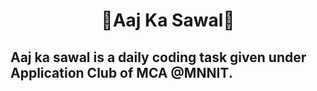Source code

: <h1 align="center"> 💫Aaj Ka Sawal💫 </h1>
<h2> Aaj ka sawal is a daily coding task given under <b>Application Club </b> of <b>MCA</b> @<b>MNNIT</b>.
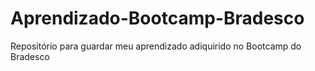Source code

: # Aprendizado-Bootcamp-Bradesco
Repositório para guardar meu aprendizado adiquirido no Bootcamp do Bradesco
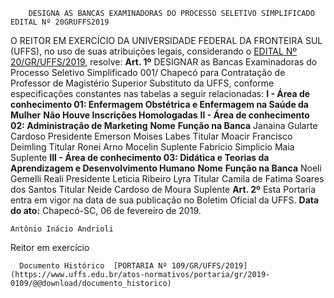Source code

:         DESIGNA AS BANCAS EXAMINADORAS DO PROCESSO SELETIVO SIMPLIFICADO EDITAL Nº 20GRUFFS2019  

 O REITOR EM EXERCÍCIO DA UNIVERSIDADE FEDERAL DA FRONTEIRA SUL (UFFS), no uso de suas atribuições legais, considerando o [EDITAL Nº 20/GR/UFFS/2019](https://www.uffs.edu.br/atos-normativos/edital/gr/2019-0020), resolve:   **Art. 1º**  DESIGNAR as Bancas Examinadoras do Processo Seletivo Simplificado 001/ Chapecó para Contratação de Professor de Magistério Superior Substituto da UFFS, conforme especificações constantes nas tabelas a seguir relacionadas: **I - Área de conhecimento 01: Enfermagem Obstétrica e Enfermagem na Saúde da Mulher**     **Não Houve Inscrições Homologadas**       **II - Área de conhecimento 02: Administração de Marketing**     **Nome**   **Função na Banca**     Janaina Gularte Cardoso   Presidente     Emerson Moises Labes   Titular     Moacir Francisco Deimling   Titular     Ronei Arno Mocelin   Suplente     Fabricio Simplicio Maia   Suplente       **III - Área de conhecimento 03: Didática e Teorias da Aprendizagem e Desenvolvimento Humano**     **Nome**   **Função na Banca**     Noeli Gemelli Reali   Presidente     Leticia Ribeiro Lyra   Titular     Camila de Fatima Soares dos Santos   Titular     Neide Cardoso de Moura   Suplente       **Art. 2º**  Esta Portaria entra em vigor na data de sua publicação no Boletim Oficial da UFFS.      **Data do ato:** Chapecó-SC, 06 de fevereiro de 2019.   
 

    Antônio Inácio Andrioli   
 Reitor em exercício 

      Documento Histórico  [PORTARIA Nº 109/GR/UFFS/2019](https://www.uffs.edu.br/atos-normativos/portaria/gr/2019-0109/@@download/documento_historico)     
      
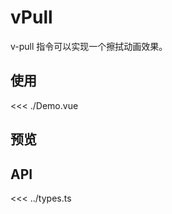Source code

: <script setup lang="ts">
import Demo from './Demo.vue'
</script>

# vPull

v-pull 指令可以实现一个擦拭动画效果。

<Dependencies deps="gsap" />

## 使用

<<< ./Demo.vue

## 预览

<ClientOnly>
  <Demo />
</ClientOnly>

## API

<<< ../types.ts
========
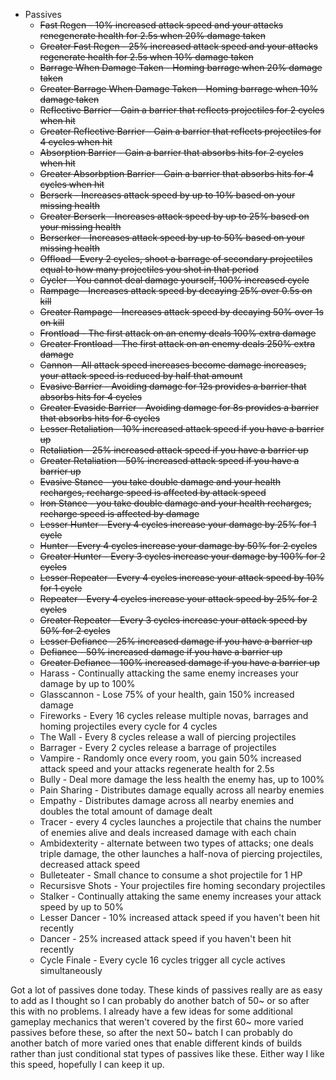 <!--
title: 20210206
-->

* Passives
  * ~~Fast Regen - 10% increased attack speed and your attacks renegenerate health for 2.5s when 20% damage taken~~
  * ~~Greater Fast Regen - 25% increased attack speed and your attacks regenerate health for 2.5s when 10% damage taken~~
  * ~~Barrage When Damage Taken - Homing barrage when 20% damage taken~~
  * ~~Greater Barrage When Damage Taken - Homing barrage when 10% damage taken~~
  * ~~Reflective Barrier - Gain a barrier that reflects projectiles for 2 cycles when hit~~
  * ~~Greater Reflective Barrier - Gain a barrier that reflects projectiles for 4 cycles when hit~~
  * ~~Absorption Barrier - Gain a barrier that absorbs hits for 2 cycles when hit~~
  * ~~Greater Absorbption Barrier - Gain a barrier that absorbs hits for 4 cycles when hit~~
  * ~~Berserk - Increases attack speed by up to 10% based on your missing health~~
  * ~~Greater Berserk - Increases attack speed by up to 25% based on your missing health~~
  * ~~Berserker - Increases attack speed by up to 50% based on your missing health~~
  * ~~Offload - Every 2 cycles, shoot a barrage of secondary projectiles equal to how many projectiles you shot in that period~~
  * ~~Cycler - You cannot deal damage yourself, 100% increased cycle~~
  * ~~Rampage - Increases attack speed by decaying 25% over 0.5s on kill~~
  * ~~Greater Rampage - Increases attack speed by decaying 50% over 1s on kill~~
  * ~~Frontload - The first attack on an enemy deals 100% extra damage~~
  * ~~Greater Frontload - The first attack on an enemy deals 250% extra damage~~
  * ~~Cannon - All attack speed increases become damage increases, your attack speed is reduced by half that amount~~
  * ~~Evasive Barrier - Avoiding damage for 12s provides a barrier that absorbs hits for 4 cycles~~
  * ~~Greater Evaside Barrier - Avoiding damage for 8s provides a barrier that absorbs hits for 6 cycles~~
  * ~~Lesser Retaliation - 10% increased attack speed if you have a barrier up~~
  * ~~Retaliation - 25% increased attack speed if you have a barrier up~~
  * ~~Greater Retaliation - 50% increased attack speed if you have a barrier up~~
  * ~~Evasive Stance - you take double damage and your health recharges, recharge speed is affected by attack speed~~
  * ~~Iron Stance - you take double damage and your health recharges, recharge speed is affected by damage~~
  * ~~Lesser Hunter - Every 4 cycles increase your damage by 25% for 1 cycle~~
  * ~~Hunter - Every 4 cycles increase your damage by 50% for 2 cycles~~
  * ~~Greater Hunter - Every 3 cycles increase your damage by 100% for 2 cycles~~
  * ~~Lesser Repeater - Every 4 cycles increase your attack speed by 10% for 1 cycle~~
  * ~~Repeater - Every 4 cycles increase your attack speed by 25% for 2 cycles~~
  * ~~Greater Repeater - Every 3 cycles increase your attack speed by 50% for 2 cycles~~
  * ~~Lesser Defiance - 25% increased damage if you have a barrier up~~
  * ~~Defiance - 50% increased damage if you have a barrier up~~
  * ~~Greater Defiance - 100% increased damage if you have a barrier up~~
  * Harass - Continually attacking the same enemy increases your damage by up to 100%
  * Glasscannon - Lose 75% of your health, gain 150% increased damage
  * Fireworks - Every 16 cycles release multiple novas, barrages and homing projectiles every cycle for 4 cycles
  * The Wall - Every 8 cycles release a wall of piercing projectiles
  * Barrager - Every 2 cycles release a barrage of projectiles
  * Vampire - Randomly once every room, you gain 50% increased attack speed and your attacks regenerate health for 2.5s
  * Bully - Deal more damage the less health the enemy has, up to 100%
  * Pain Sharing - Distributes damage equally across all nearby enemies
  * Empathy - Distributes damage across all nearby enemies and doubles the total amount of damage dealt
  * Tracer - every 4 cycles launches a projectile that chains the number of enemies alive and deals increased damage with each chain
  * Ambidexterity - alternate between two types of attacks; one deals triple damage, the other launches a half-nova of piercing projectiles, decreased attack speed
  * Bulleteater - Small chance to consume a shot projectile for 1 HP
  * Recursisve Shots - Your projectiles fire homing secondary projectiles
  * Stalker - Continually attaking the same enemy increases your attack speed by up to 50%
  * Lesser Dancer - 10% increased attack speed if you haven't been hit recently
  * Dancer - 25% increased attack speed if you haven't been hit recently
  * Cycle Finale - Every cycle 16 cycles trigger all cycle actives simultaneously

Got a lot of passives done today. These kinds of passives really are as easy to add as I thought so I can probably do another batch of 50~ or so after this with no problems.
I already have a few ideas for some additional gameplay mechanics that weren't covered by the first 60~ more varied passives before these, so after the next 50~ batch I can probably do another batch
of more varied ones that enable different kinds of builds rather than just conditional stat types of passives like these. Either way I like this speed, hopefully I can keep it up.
========
**TASK GOAL**
Write out exactly the lines above from the line with "- 50% increased damage" through the line with "has, up to 100%", both of them included, and leave out all other lines.

**SOLUTION FOR THIS EXERCISE**
  * ~~Defiance - 50% increased damage if you have a barrier up~~
  * ~~Greater Defiance - 100% increased damage if you have a barrier up~~
  * Harass - Continually attacking the same enemy increases your damage by up to 100%
  * Glasscannon - Lose 75% of your health, gain 150% increased damage
  * Fireworks - Every 16 cycles release multiple novas, barrages and homing projectiles every cycle for 4 cycles
  * The Wall - Every 8 cycles release a wall of piercing projectiles
  * Barrager - Every 2 cycles release a barrage of projectiles
  * Vampire - Randomly once every room, you gain 50% increased attack speed and your attacks regenerate health for 2.5s
  * Bully - Deal more damage the less health the enemy has, up to 100%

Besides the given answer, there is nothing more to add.